Task item
Give back every line of the data exactly. Pictures are not part of the copy.

(Beginning of Records provided)

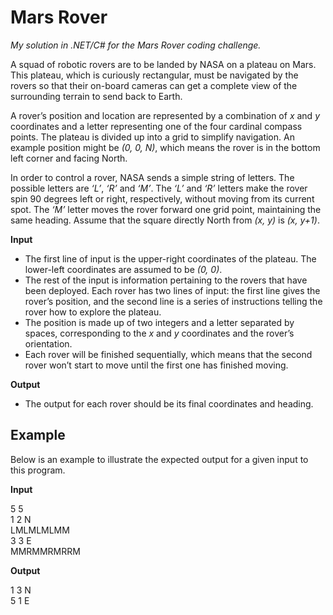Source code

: # Mars Rover
_My solution in .NET/C# for the Mars Rover coding challenge._

A squad of robotic rovers are to be landed by NASA on a plateau on Mars. This plateau, which
is curiously rectangular, must be navigated by the rovers so that their on-board cameras can get
a complete view of the surrounding terrain to send back to Earth.

A rover’s position and location are represented by a combination of _x_ and _y_ coordinates and a
letter representing one of the four cardinal compass points. The plateau is divided up into a grid
to simplify navigation. An example position might be _(0, 0, N)_, which means the rover is in the
bottom left corner and facing North.

In order to control a rover, NASA sends a simple string of letters. The possible letters are _‘L’_, _‘R’_
and _‘M’_. The _‘L’_ and _‘R’_ letters make the rover spin 90 degrees left or right, respectively, without moving from
its current spot. The _‘M’_ letter moves the rover forward one grid point, maintaining the same heading.
Assume that the square directly North from _(x, y)_ is _(x, y+1)_.

**Input**

+ The first line of input is the upper-right coordinates of the plateau. The lower-left
  coordinates are assumed to be _(0, 0)_.
+ The rest of the input is information pertaining to the rovers that have been deployed.
  Each rover has two lines of input: the first line gives the rover’s position, and the second
  line is a series of instructions telling the rover how to explore the plateau.
+ The position is made up of two integers and a letter separated by spaces, corresponding
  to the _x_ and _y_ coordinates and the rover’s orientation.
+ Each rover will be finished sequentially, which means that the second rover won’t start to
  move until the first one has finished moving.

**Output**

+ The output for each rover should be its final coordinates and heading.

## Example
Below is an example to illustrate the expected output for a given input to this program.

**Input**

5 5\
1 2 N\
LMLMLMLMM\
3 3 E\
MMRMMRMRRM

**Output**

1 3 N\
5 1 E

(End of Records provided)

Solution
Source code

: # Mars Rover
_My solution in .NET/C# for the Mars Rover coding challenge._

A squad of robotic rovers are to be landed by NASA on a plateau on Mars. This plateau, which
is curiously rectangular, must be navigated by the rovers so that their on-board cameras can get
a complete view of the surrounding terrain to send back to Earth.

A rover’s position and location are represented by a combination of _x_ and _y_ coordinates and a
letter representing one of the four cardinal compass points. The plateau is divided up into a grid
to simplify navigation. An example position might be _(0, 0, N)_, which means the rover is in the
bottom left corner and facing North.

In order to control a rover, NASA sends a simple string of letters. The possible letters are _‘L’_, _‘R’_
and _‘M’_. The _‘L’_ and _‘R’_ letters make the rover spin 90 degrees left or right, respectively, without moving from
its current spot. The _‘M’_ letter moves the rover forward one grid point, maintaining the same heading.
Assume that the square directly North from _(x, y)_ is _(x, y+1)_.

**Input**

+ The first line of input is the upper-right coordinates of the plateau. The lower-left
  coordinates are assumed to be _(0, 0)_.
+ The rest of the input is information pertaining to the rovers that have been deployed.
  Each rover has two lines of input: the first line gives the rover’s position, and the second
  line is a series of instructions telling the rover how to explore the plateau.
+ The position is made up of two integers and a letter separated by spaces, corresponding
  to the _x_ and _y_ coordinates and the rover’s orientation.
+ Each rover will be finished sequentially, which means that the second rover won’t start to
  move until the first one has finished moving.

**Output**

+ The output for each rover should be its final coordinates and heading.

## Example
Below is an example to illustrate the expected output for a given input to this program.

**Input**

5 5\
1 2 N\
LMLMLMLMM\
3 3 E\
MMRMMRMRRM

**Output**

1 3 N\
5 1 E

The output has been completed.